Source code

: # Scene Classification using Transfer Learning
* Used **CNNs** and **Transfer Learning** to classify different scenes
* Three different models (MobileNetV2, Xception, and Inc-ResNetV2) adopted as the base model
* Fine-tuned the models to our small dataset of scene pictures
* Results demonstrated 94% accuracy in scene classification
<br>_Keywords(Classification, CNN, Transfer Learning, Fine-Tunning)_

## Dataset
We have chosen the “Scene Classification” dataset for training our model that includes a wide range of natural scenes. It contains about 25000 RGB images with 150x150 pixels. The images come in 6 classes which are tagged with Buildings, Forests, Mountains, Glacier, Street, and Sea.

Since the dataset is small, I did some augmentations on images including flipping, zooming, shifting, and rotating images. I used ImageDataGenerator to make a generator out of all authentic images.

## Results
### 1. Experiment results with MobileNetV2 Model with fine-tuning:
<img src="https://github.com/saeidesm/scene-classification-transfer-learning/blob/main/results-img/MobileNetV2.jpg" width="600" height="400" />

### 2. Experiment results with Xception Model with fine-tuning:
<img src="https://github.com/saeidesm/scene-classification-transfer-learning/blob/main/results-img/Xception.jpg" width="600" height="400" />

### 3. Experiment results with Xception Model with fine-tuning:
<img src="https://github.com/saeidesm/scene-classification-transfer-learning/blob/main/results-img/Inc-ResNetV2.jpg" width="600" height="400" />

◇ ◇ ◇ ◇ ◇ ◇ ◇

Problem — Could you set down every record exactly as given?

Task answer —
Source code

: # Scene Classification using Transfer Learning
* Used **CNNs** and **Transfer Learning** to classify different scenes
* Three different models (MobileNetV2, Xception, and Inc-ResNetV2) adopted as the base model
* Fine-tuned the models to our small dataset of scene pictures
* Results demonstrated 94% accuracy in scene classification
<br>_Keywords(Classification, CNN, Transfer Learning, Fine-Tunning)_

## Dataset
We have chosen the “Scene Classification” dataset for training our model that includes a wide range of natural scenes. It contains about 25000 RGB images with 150x150 pixels. The images come in 6 classes which are tagged with Buildings, Forests, Mountains, Glacier, Street, and Sea.

Since the dataset is small, I did some augmentations on images including flipping, zooming, shifting, and rotating images. I used ImageDataGenerator to make a generator out of all authentic images.

## Results
### 1. Experiment results with MobileNetV2 Model with fine-tuning:
<img src="https://github.com/saeidesm/scene-classification-transfer-learning/blob/main/results-img/MobileNetV2.jpg" width="600" height="400" />

### 2. Experiment results with Xception Model with fine-tuning:
<img src="https://github.com/saeidesm/scene-classification-transfer-learning/blob/main/results-img/Xception.jpg" width="600" height="400" />

### 3. Experiment results with Xception Model with fine-tuning:
<img src="https://github.com/saeidesm/scene-classification-transfer-learning/blob/main/results-img/Inc-ResNetV2.jpg" width="600" height="400" />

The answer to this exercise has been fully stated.